## Derivative of certain integrals - Evans PDE

Hi All,

In PDE by Evans, he gives the fundamental solution to the heat equation for t>0

$\Phi(x,t)=\frac{1}{(4\pi t)^\frac{n}{2}}e^{-\frac{|x|^2}{4t}}$

Now he reasons that the convolution

$u(x,t)=\int_{\mathbb{R}^n}\Phi(x-y,t)g(y)\,dy$ should solve the IVP with $u=g$ on $\mathbb{R}^n \times \{t=0\}$.

A lot in chapter two he makes a big fuss (a justified one, I'm sure...) about bringing derivatives underneath the integral sign (for example with the solution to Laplace's equation earlier on in the chapter...)
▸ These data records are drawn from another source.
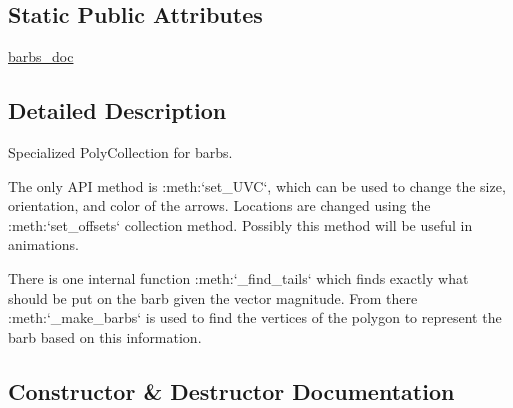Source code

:\subsection*{Static Public Attributes}
\begin{DoxyCompactItemize}
\item 
\hyperlink{classmatplotlib_1_1quiver_1_1Barbs_a4e4628a179c8526cb2a5174ce7d9e579}{barbs\+\_\+doc}
\end{DoxyCompactItemize}


\subsection{Detailed Description}
\begin{DoxyVerb}Specialized PolyCollection for barbs.

The only API method is :meth:`set_UVC`, which can be used to
change the size, orientation, and color of the arrows.  Locations
are changed using the :meth:`set_offsets` collection method.
Possibly this method will be useful in animations.

There is one internal function :meth:`_find_tails` which finds
exactly what should be put on the barb given the vector magnitude.
From there :meth:`_make_barbs` is used to find the vertices of the
polygon to represent the barb based on this information.
\end{DoxyVerb}
 

\subsection{Constructor \& Destructor Documentation}
\mbox{\label{classmatplotlib_1_1quiver_1_1Barbs_a7c8dec1ccbe4ab0caf9fcd4a13e77488}}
In the case I'm talking about however, he has no trouble down the page saying that

$u_t(x,t)-\Delta u(x,t) = \int_{\mathbb{R}^n}[(\Phi_t - \Delta_x \Phi)(x-y,t)]g(y)\,dy$

He says that $\Phi$ is infinitely differentiable with uniformly bounded derivatives of all orders... so is this the reason why he can bring the derivative wrt $t$ and the laplacian with respect to $x$ inside the integral in that case? I know there are theorems from measure theory that guarantee you can do this - if that is his reasoning, I am fine with it.
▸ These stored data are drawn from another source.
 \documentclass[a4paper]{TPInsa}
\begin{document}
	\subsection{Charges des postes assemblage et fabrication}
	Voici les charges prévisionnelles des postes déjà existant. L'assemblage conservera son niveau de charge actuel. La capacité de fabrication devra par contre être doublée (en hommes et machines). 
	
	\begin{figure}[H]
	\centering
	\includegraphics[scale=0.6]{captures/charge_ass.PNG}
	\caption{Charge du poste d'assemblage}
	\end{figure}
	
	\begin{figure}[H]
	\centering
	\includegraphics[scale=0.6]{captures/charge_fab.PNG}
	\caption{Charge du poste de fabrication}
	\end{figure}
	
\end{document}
However, I get confused when he then goes on to show

$u(x,t):=\int_0^t \int_{\mathbb{R}^n}\Phi(x-y,t-s)f(y,s)\,dy\,ds$ solves the non-homogenous problem. He says:

"Since $\Phi$ has a singularity at (0,0), we cannot directly justify differentiating under the integral sign. We instead proceed somewhat as in the proof of theorem 1 in 2.2.1..."

Okay, first of all, which derivative is he talking about?! Have we run in to problems now because we are integrating wrt to $s$ from 0 to $t$ as well?

I don't really understand this... is anyone able to shed any light for me on the situation?

Thanks!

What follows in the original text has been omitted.